WHAT YOU WILL DO
Your response should contain every line from the data below that holds the string "Phase".

--- START ---

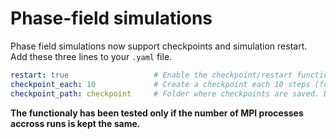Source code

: # Phase-field simulations

Phase field simulations now support checkpoints and simulation restart.
Add these three lines to your `.yaml` file.
```yaml
restart: true					# Enable the checkpoint/restart functionality
checkpoint_each: 10				# Create a checkpoint each 10 steps (for slow simulations it is ok also to use 1)
checkpoint_path: checkpoint		# Folder where checkpoints are saved. Delete folder if you do not want to restart from these checkpoints
```

**The functionaly has been tested only if the number of MPI processes accross runs is kept the same.**
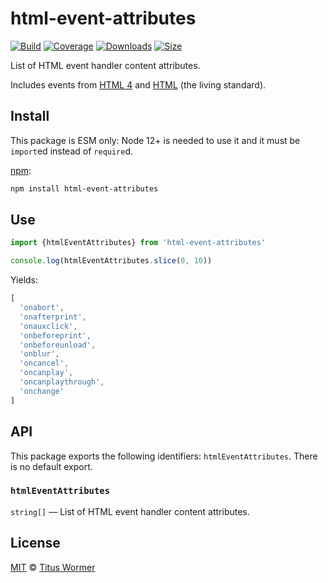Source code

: # html-event-attributes

[![Build][build-badge]][build]
[![Coverage][coverage-badge]][coverage]
[![Downloads][downloads-badge]][downloads]
[![Size][size-badge]][size]

List of HTML event handler content attributes.

Includes events from [HTML 4][html4] and [HTML][] (the living standard).

## Install

This package is ESM only: Node 12+ is needed to use it and it must be `import`ed
instead of `require`d.

[npm][]:

```sh
npm install html-event-attributes
```

## Use

```js
import {htmlEventAttributes} from 'html-event-attributes'

console.log(htmlEventAttributes.slice(0, 10))
```

Yields:

```js
[
  'onabort',
  'onafterprint',
  'onauxclick',
  'onbeforeprint',
  'onbeforeunload',
  'onblur',
  'oncancel',
  'oncanplay',
  'oncanplaythrough',
  'onchange'
]
```

## API

This package exports the following identifiers: `htmlEventAttributes`.
There is no default export.

### `htmlEventAttributes`

`string[]` — List of HTML event handler content attributes.

## License

[MIT][license] © [Titus Wormer][author]

<!-- Definition -->

[build-badge]: https://github.com/wooorm/html-event-attributes/workflows/main/badge.svg

[build]: https://github.com/wooorm/html-event-attributes/actions

[coverage-badge]: https://img.shields.io/codecov/c/github/wooorm/html-event-attributes.svg

[coverage]: https://codecov.io/github/wooorm/html-event-attributes

[downloads-badge]: https://img.shields.io/npm/dm/html-event-attributes.svg

[downloads]: https://www.npmjs.com/package/html-event-attributes

[size-badge]: https://img.shields.io/bundlephobia/minzip/html-event-attributes.svg

[size]: https://bundlephobia.com/result?p=html-event-attributes

[npm]: https://docs.npmjs.com/cli/install

[license]: license

[author]: https://wooorm.com

[html4]: https://www.w3.org/TR/html4/index/attributes.html

[html]: https://html.spec.whatwg.org/multipage/indices.html
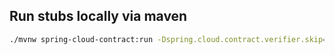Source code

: ## Run stubs locally via maven

```bash
./mvnw spring-cloud-contract:run -Dspring.cloud.contract.verifier.skip=false
```

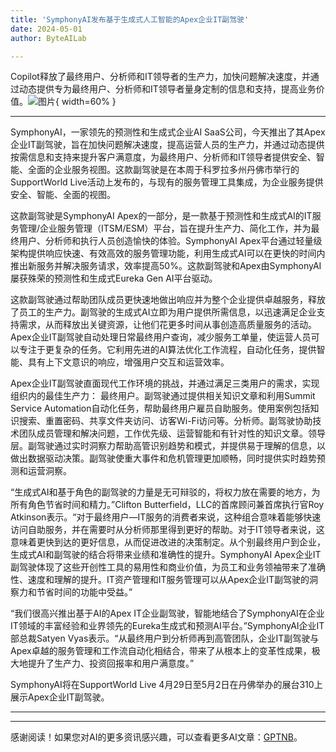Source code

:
 ```yaml
---
title: 'SymphonyAI发布基于生成式人工智能的Apex企业IT副驾驶'
date: 2024-05-01
author: ByteAILab

---
```


Copilot释放了最终用户、分析师和IT领导者的生产力，加快问题解决速度，并通过动态提供专为最终用户、分析师和IT领导者量身定制的信息和支持，提高业务价值。![图片](https://ai-techpark.com/wp-content/uploads/2024/04/SymphonyAI-960x540.jpg){ width=60% }

---
SymphonyAI，一家领先的预测性和生成式企业AI SaaS公司，今天推出了其Apex企业IT副驾驶，旨在加快问题解决速度，提高运营人员的生产力，并通过动态提供按需信息和支持来提升客户满意度，为最终用户、分析师和IT领导者提供安全、智能、全面的企业服务视图。这款副驾驶是在本周于科罗拉多州丹佛市举行的SupportWorld Live活动上发布的，与现有的服务管理工具集成，为企业服务提供安全、智能、全面的视图。

这款副驾驶是SymphonyAI Apex的一部分，是一款基于预测性和生成式AI的IT服务管理/企业服务管理（ITSM/ESM）平台，旨在提升生产力、简化工作，并为最终用户、分析师和执行人员创造愉快的体验。SymphonyAI Apex平台通过轻量级架构提供响应快速、有效高效的服务管理功能，利用生成式AI可以在更快的时间内推出新服务并解决服务请求，效率提高50%。这款副驾驶和Apex由SymphonyAI屡获殊荣的预测性和生成式Eureka Gen AI平台驱动。

这款副驾驶通过帮助团队成员更快速地做出响应并为整个企业提供卓越服务，释放了员工的生产力。副驾驶的生成式AI立即为用户提供所需信息，以迅速满足企业支持需求，从而释放出关键资源，让他们花更多时间从事创造高质量服务的活动。Apex企业IT副驾驶自动处理日常最终用户查询，减少服务工单量，使运营人员可以专注于更复杂的任务。它利用先进的AI算法优化工作流程，自动化任务，提供智能、具有上下文意识的响应，增强用户交互和运营效率。

Apex企业IT副驾驶直面现代工作环境的挑战，并通过满足三类用户的需求，实现组织内的最佳生产力：
最终用户。副驾驶通过提供相关知识文章和利用Summit Service Automation自动化任务，帮助最终用户雇员自助服务。使用案例包括知识搜索、重置密码、共享文件夹访问、访客Wi-Fi访问等。分析师。副驾驶协助技术团队成员管理和解决问题，工作优先级、运营智能和有针对性的知识文章。领导层。副驾驶通过实时洞察力帮助高管识别趋势和模式，并提供易于理解的信息，以做出数据驱动决策。副驾驶使重大事件和危机管理更加顺畅，同时提供实时趋势预测和运营洞察。

“生成式AI和基于角色的副驾驶的力量是无可辩驳的，将权力放在需要的地方，为所有角色节省时间和精力。”Clifton Butterfield，LLC的首席顾问兼首席执行官Roy Atkinson表示。“对于最终用户—IT服务的消费者来说，这种组合意味着能够快速访问自助服务，并在需要时从分析师那里得到更好的帮助。对于IT领导者来说，这意味着更快到达的更好信息，从而促进改进的决策制定。从个别最终用户到企业，生成式AI和副驾驶的结合将带来业绩和准确性的提升。SymphonyAI Apex企业IT副驾驶体现了这些开创性工具的易用性和商业价值，为员工和业务领袖带来了准确性、速度和理解的提升。IT资产管理和IT服务管理可以从Apex企业IT副驾驶的洞察力和节省时间的功能中受益。”

“我们很高兴推出基于AI的Apex IT企业副驾驶，智能地结合了SymphonyAI在企业IT领域的丰富经验和业界领先的Eureka生成式和预测AI平台。”SymphonyAI企业IT部总裁Satyen Vyas表示。“从最终用户到分析师再到高管团队，企业IT副驾驶与Apex卓越的服务管理和工作流自动化相结合，带来了从根本上的变革性成果，极大地提升了生产力、投资回报率和用户满意度。”

SymphonyAI将在SupportWorld Live 4月29日至5月2日在丹佛举办的展台310上展示Apex企业IT副驾驶。 

---
---
感谢阅读！如果您对AI的更多资讯感兴趣，可以查看更多AI文章：[GPTNB](https://gptnb.com)。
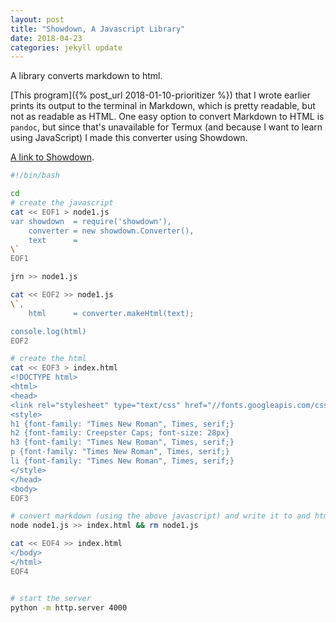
 ```yaml
---
layout: post
title: "Showdown, A Javascript Library"
date: 2018-04-23
categories: jekyll update
---
```


A library converts markdown to html.

[This program]({% post_url 2018-01-10-prioritizer %}) that I wrote earlier prints its output to the terminal in Markdown, which is pretty readable, but not as readable as HTML. One easy option to convert Markdown to HTML is `pandoc`, but since that's unavailable for Termux (and because I want to learn using JavaScript) I made this converter using Showdown.

[A link to Showdown](https://github.com/showdownjs/showdown).   

``` bash
#!/bin/bash

cd 
# create the javascript
cat << EOF1 > node1.js
var showdown  = require('showdown'),
    converter = new showdown.Converter(),
    text      = 
\`
EOF1

jrn >> node1.js

cat << EOF2 >> node1.js
\`,
    html      = converter.makeHtml(text);

console.log(html)
EOF2

# create the html
cat << EOF3 > index.html
<!DOCTYPE html>
<html>
<head>
<link rel="stylesheet" type="text/css" href="//fonts.googleapis.com/css?family=Creepster+Caps" />
<style>
h1 {font-family: "Times New Roman", Times, serif;}
h2 {font-family: Creepster Caps; font-size: 28px}
h3 {font-family: "Times New Roman", Times, serif;}
p {font-family: "Times New Roman", Times, serif;}
li {font-family: "Times New Roman", Times, serif;}
</style>
</head>
<body>
EOF3

# convert markdown (using the above javascript) and write it to and html file
node node1.js >> index.html && rm node1.js

cat << EOF4 >> index.html
</body>
</html>
EOF4


# start the server
python -m http.server 4000
```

--- END ---

ANSWER BELOW
: # Phase-field simulations
Phase field simulations now support checkpoints and simulation restart.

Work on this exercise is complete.